Liputan6.com, Jakarta Pemerintah terus berkomitmen terhadap pelaksanaan Program Sejuta Rumah, meskipun hingga saat ini capaiannya baru 25 persen dari target pada 2019 menjadi 5 juta dari 7,6 juta unit di 2014 berdasarkan konsep penghunian.
Seperti yang dilansir dari Rumah.com, Strategi Pemerintah Kejar Target Satu Juta Rumah, Direktur Pendayagunaan Sumber Pembiayaan Perumahan, Ditjen Pembiayaan Perumahan Kementerian Pekerjaan Umum dan Perumahan Rakyat (PUPR), Baby Setiawati, menyatakan, “Karena itu kita terus mendorong untuk selesaikan backlog.”
“Konkretnya kami mendorong sumber dana lain selain APBN, salah satunya seperti Efek Beragun Aset Surat Partisipasi (EBA-SP). Dana EBA-SP ini merupakan dana jangka panjang yang bisa digunakan perbankan untuk menyalurkan KPR kepada para masyarakat berpenghasilan rendah,” jelas Baby.
Advertisement
“Selain itu pemerintah juga terus mengupayakan lewat kemudahan perizinan dan aturan-aturan. Seperti saat ini, Kementerian Dalam Negeri akan menindaklanjuti instruksi presiden soal penyederhanaan izin sehingga bisa jadi payung hukum bagi daerah untuk bikin Perda,” tambahnya.

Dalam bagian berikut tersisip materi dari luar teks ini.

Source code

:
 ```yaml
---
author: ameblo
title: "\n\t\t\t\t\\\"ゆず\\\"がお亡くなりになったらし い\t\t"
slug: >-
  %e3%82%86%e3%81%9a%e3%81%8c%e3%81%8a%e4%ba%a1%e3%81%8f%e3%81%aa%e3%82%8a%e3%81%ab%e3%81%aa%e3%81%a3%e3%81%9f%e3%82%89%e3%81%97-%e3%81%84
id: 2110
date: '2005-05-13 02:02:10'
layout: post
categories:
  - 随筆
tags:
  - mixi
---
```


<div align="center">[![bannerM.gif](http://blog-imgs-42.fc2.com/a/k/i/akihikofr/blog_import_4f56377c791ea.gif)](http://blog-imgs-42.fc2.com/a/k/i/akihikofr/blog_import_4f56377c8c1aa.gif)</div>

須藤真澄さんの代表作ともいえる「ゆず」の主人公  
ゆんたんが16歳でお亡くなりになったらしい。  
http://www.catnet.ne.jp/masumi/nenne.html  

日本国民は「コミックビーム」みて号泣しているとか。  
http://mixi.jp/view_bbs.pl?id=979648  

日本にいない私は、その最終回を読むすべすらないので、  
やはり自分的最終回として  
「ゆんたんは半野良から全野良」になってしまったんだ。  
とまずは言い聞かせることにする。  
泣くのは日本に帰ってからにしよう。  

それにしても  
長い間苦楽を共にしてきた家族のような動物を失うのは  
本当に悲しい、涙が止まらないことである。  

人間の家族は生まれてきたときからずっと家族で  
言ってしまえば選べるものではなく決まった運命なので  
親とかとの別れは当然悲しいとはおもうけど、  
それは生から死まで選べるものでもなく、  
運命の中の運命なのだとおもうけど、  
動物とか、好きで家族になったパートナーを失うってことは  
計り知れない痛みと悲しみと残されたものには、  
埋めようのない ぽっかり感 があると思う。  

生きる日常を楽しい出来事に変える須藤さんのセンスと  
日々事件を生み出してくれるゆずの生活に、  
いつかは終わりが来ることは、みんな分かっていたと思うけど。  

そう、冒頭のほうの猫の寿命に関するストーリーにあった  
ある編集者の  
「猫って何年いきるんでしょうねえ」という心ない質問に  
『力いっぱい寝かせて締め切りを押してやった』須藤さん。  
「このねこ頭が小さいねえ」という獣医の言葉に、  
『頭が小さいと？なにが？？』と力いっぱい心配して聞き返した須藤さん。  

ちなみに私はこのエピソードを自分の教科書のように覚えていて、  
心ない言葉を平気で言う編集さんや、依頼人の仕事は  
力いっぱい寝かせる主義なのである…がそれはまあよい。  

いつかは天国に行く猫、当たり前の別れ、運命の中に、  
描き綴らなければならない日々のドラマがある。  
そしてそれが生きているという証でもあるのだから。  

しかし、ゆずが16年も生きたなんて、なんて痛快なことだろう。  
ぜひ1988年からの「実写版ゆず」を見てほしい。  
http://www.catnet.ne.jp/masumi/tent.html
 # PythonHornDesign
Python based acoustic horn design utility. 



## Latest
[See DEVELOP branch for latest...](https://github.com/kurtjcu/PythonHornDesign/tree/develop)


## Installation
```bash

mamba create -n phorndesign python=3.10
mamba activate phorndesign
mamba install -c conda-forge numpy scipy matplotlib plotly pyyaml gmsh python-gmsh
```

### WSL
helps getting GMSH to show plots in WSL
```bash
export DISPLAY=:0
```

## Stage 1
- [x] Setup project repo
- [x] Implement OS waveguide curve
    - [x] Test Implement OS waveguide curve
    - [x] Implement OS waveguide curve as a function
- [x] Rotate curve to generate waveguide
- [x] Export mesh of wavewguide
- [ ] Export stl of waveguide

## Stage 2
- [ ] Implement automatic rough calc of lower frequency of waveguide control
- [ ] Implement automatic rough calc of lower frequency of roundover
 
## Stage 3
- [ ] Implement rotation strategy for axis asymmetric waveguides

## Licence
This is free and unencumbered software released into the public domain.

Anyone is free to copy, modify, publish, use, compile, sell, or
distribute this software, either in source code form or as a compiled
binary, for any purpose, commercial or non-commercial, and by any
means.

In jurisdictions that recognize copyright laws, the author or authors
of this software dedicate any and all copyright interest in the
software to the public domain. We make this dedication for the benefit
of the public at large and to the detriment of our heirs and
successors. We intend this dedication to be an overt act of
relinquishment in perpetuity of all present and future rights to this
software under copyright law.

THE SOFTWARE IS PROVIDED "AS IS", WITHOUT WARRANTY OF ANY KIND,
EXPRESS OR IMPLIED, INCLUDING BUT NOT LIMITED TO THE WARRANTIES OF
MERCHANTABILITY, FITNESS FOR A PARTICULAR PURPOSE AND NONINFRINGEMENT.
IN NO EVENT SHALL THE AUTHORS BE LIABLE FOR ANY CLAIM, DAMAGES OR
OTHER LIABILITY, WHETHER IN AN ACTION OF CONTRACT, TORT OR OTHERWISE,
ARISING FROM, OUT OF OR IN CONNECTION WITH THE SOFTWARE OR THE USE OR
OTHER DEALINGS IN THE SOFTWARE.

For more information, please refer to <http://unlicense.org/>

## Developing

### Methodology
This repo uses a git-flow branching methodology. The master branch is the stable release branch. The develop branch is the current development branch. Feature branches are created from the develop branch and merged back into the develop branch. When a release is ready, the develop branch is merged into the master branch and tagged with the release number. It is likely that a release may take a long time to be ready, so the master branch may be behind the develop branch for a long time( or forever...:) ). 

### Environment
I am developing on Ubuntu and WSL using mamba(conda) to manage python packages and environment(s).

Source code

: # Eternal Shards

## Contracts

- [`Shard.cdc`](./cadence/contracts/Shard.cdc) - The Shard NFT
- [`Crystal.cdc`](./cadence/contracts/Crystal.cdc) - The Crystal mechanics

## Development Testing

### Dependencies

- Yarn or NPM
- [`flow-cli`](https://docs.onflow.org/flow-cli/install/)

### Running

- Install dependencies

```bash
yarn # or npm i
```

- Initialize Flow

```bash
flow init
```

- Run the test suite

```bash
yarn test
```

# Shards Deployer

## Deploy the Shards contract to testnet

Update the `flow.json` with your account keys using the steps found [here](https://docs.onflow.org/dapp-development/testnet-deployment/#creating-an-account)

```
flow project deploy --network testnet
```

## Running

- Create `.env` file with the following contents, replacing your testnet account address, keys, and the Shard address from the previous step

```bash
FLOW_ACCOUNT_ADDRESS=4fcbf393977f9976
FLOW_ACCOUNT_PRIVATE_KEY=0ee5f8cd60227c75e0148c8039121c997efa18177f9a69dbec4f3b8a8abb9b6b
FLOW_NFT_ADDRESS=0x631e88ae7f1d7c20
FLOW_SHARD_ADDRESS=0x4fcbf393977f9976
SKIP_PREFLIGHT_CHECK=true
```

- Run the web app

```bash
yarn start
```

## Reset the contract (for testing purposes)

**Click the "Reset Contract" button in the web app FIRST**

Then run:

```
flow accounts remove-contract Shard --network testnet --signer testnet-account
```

Baby mengakui, keberadaan dana jangka panjang yang cukup besar memang dibutuhkan untuk memenuhi penerbitan KPR yang terjangkau, demi suksesnya program ini.

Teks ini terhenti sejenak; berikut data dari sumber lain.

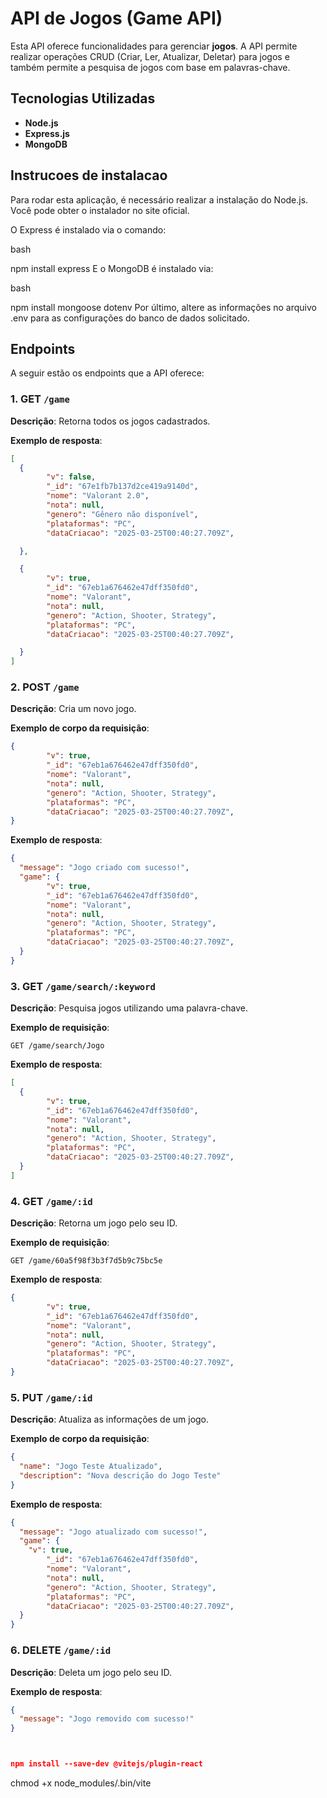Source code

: # API de Jogos (Game API)

Esta API oferece funcionalidades para gerenciar **jogos**. A API permite realizar operações CRUD (Criar, Ler, Atualizar, Deletar) para jogos e também permite a pesquisa de jogos com base em palavras-chave.

## Tecnologias Utilizadas

- **Node.js**
- **Express.js**
- **MongoDB**

## Instrucoes de instalacao

Para rodar esta aplicação, é necessário realizar a instalação do Node.js. Você pode obter o instalador no site oficial.

O Express é instalado via o comando:

bash

npm install express
E o MongoDB é instalado via:

bash

npm install mongoose dotenv
Por último, altere as informações no arquivo .env para as configurações do banco de dados solicitado.



## Endpoints

A seguir estão os endpoints que a API oferece:

### 1. **GET** `/game`

**Descrição**: Retorna todos os jogos cadastrados.

**Exemplo de resposta**:
```json
[
  {
        "v": false,
        "_id": "67e1fb7b137d2ce419a9140d",
        "nome": "Valorant 2.0",
        "nota": null,
        "genero": "Gênero não disponível",
        "plataformas": "PC",
        "dataCriacao": "2025-03-25T00:40:27.709Z",

  },

  {
        "v": true,
        "_id": "67eb1a676462e47dff350fd0",
        "nome": "Valorant",
        "nota": null,
        "genero": "Action, Shooter, Strategy",
        "plataformas": "PC",
        "dataCriacao": "2025-03-25T00:40:27.709Z",

  }
]
```

### 2. **POST** `/game`

**Descrição**: Cria um novo jogo.

**Exemplo de corpo da requisição**:
```json
{
        "v": true,
        "_id": "67eb1a676462e47dff350fd0",
        "nome": "Valorant",
        "nota": null,
        "genero": "Action, Shooter, Strategy",
        "plataformas": "PC",
        "dataCriacao": "2025-03-25T00:40:27.709Z",
}
```

**Exemplo de resposta**:
```json
{
  "message": "Jogo criado com sucesso!",
  "game": {
        "v": true,
        "_id": "67eb1a676462e47dff350fd0",
        "nome": "Valorant",
        "nota": null,
        "genero": "Action, Shooter, Strategy",
        "plataformas": "PC",
        "dataCriacao": "2025-03-25T00:40:27.709Z",
  }
}
```

### 3. **GET** `/game/search/:keyword`

**Descrição**: Pesquisa jogos utilizando uma palavra-chave.

**Exemplo de requisição**:
```
GET /game/search/Jogo
```

**Exemplo de resposta**:
```json
[
  {
        "v": true,
        "_id": "67eb1a676462e47dff350fd0",
        "nome": "Valorant",
        "nota": null,
        "genero": "Action, Shooter, Strategy",
        "plataformas": "PC",
        "dataCriacao": "2025-03-25T00:40:27.709Z",
  }
]
```

### 4. **GET** `/game/:id`

**Descrição**: Retorna um jogo pelo seu ID.

**Exemplo de requisição**:
```
GET /game/60a5f98f3b3f7d5b9c75bc5e
```

**Exemplo de resposta**:
```json
{
        "v": true,
        "_id": "67eb1a676462e47dff350fd0",
        "nome": "Valorant",
        "nota": null,
        "genero": "Action, Shooter, Strategy",
        "plataformas": "PC",
        "dataCriacao": "2025-03-25T00:40:27.709Z",
}
```

### 5. **PUT** `/game/:id`

**Descrição**: Atualiza as informações de um jogo.

**Exemplo de corpo da requisição**:
```json
{
  "name": "Jogo Teste Atualizado",
  "description": "Nova descrição do Jogo Teste"
}
```

**Exemplo de resposta**:
```json
{
  "message": "Jogo atualizado com sucesso!",
  "game": {
    "v": true,
        "_id": "67eb1a676462e47dff350fd0",
        "nome": "Valorant",
        "nota": null,
        "genero": "Action, Shooter, Strategy",
        "plataformas": "PC",
        "dataCriacao": "2025-03-25T00:40:27.709Z",
  }
}
```

### 6. **DELETE** `/game/:id`

**Descrição**: Deleta um jogo pelo seu ID.

**Exemplo de resposta**:
```json
{
  "message": "Jogo removido com sucesso!"
}



npm install --save-dev @vitejs/plugin-react

```
chmod +x node_modules/.bin/vite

Pemerintah dan BTN Tawarkan KMK
Karena itu, Kementerian PUPR terus melancarkan beragam terobosannya. Salah satunya dengan bekerjasama dengan PT Bank Tabungan Negara Tbk (BTN) untuk menawarkan produk pada para kontraktor berupa Kredit Modal Kerja (KMK) Kontraktor dan Fasilitas Bank Garansi.
“Saat ini kita terus melakukan percepatan untuk menyediakan rumah, karena hingga Agustus ini progres fisik baru mencapai 25 persen,” kata Dirjen Penyediaan Perumahan Kementerian PUPR, Syarif Burhanuddin, dalam keterangan tertulisnya, Rabu (17/8/2016).
“Maka pada hari ini kita ingin sampaikan pada para mitra untuk mengejar target,” ia menambahkan.
Syarif meminta agar para kontraktor dapat memanfaatkan tawaran tersebut guna mendukung percepatan pembangunan perumahan.
“Produk itu merupakan jaminan yang dikeluarkan oleh bank atas permintaan nasabah untuk menjamin resiko tertentu yang mungkin timbul apabila nasabah tidak dapat menjalankan kewajibannya dengan baik kepada pihak yang menerima jaminan,” jelasnya.
Syarif menambahkan, sebagi bukti keseriusan pemerintah, pada tahun 2015 lalu anggaran untuk perumahan sebesar Rp7,7 triliun, dan pada 2016 ini anggarannya meningkat menjadi Rp8,1 triliun.
“Saya berharap kita bisa memaksimalkan sisa empat bulan yang ada secara efektif untuk melakukan pengerjaan proyek. Untuk percepatan, pekerjaan dilakukan 2 shift, dan kalau ternyata masih belum terkejar lakukan dalam 3 shift.” tuturnya.